◆ Input for this task
********
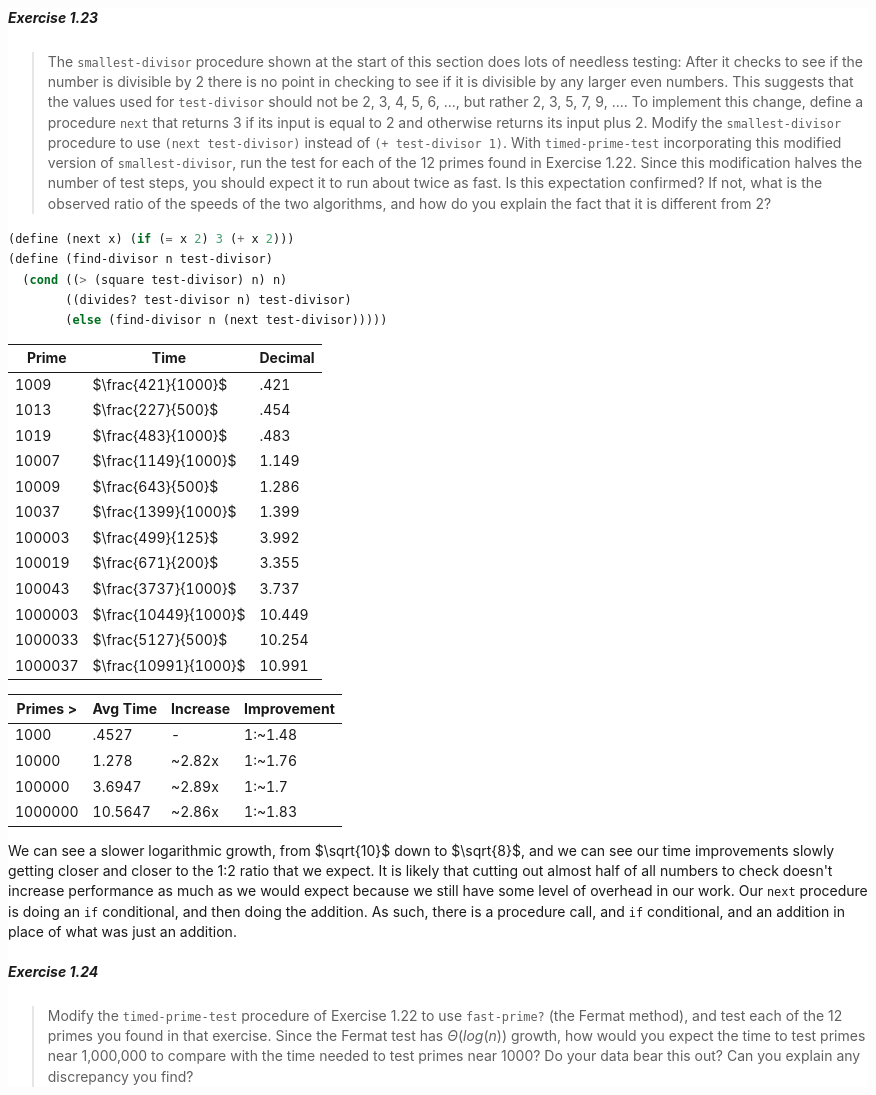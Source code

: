 ##### Exercise 1.23
> The `smallest-divisor` procedure shown at the start of this section does lots of needless testing: After it checks to see if the number is divisible by 2 there is no point in checking to see if it is divisible by any larger even numbers. This suggests that the values used for `test-divisor` should not be 2, 3, 4, 5, 6, ..., but rather 2, 3, 5, 7, 9, .... To implement this change, define a procedure `next` that returns 3 if its input is equal to 2 and otherwise returns its input plus 2. Modify the `smallest-divisor` procedure to use `(next test-divisor)` instead of `(+ test-divisor 1)`. With `timed-prime-test` incorporating this modified version of `smallest-divisor`, run the test for each of the 12 primes found in Exercise 1.22. Since this modification halves the number of test steps, you should expect it to run about twice as fast. Is this expectation confirmed? If not, what is the observed ratio of the speeds of the two algorithms, and how do you explain the fact that it is different from 2?

```scheme
(define (next x) (if (= x 2) 3 (+ x 2)))
(define (find-divisor n test-divisor)
  (cond ((> (square test-divisor) n) n)
        ((divides? test-divisor n) test-divisor)
        (else (find-divisor n (next test-divisor)))))
```

| Prime   | Time                 | Decimal |
| ------- | -------------------- | ------- |
| 1009    | $\frac{421}{1000}$   | .421    |
| 1013    | $\frac{227}{500}$    | .454    |
| 1019    | $\frac{483}{1000}$   | .483    |
| 10007   | $\frac{1149}{1000}$  | 1.149   |
| 10009   | $\frac{643}{500}$    | 1.286   |
| 10037   | $\frac{1399}{1000}$  | 1.399   |
| 100003  | $\frac{499}{125}$    | 3.992   |
| 100019  | $\frac{671}{200}$    | 3.355   |
| 100043  | $\frac{3737}{1000}$  | 3.737   |
| 1000003 | $\frac{10449}{1000}$ | 10.449  |
| 1000033 | $\frac{5127}{500}$   | 10.254  |
| 1000037 | $\frac{10991}{1000}$ | 10.991  |

| Primes > | Avg Time | Increase | Improvement |
| -------- | -------- | -------- | ----------- |
| 1000     | .4527    | -        | 1:~1.48     |
| 10000    | 1.278    | ~2.82x   | 1:~1.76     |
| 100000   | 3.6947   | ~2.89x   | 1:~1.7      |
| 1000000  | 10.5647  | ~2.86x   | 1:~1.83     |
We can see a slower logarithmic growth, from $\sqrt{10}$ down to $\sqrt{8}$, and we can see our time improvements slowly getting closer and closer to the 1:2 ratio that we expect. It is likely that cutting out almost half of all numbers to check doesn't increase performance as much as we would expect because we still have some level of overhead in our work. Our `next` procedure is doing an `if` conditional, and then doing the addition. As such, there is a procedure call, and `if` conditional, and an addition in place of what was just an addition.
##### Exercise 1.24
> Modify the `timed-prime-test` procedure of Exercise 1.22 to use `fast-prime?` (the Fermat method), and test each of the 12 primes you found in that exercise. Since the Fermat test has $Θ(log(n))$ growth, how would you expect the time to test primes near 1,000,000 to compare with the time needed to test primes near 1000? Do your data bear this out? Can you explain any discrepancy you find?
********
◆ About this exercise
Pull out every line in the material above where "would" occurs.

◆ Answer area
We can see a slower logarithmic growth, from $\sqrt{10}$ down to $\sqrt{8}$, and we can see our time improvements slowly getting closer and closer to the 1:2 ratio that we expect. It is likely that cutting out almost half of all numbers to check doesn't increase performance as much as we would expect because we still have some level of overhead in our work. Our `next` procedure is doing an `if` conditional, and then doing the addition. As such, there is a procedure call, and `if` conditional, and an addition in place of what was just an addition.
> Modify the `timed-prime-test` procedure of Exercise 1.22 to use `fast-prime?` (the Fermat method), and test each of the 12 primes you found in that exercise. Since the Fermat test has $Θ(log(n))$ growth, how would you expect the time to test primes near 1,000,000 to compare with the time needed to test primes near 1000? Do your data bear this out? Can you explain any discrepancy you find?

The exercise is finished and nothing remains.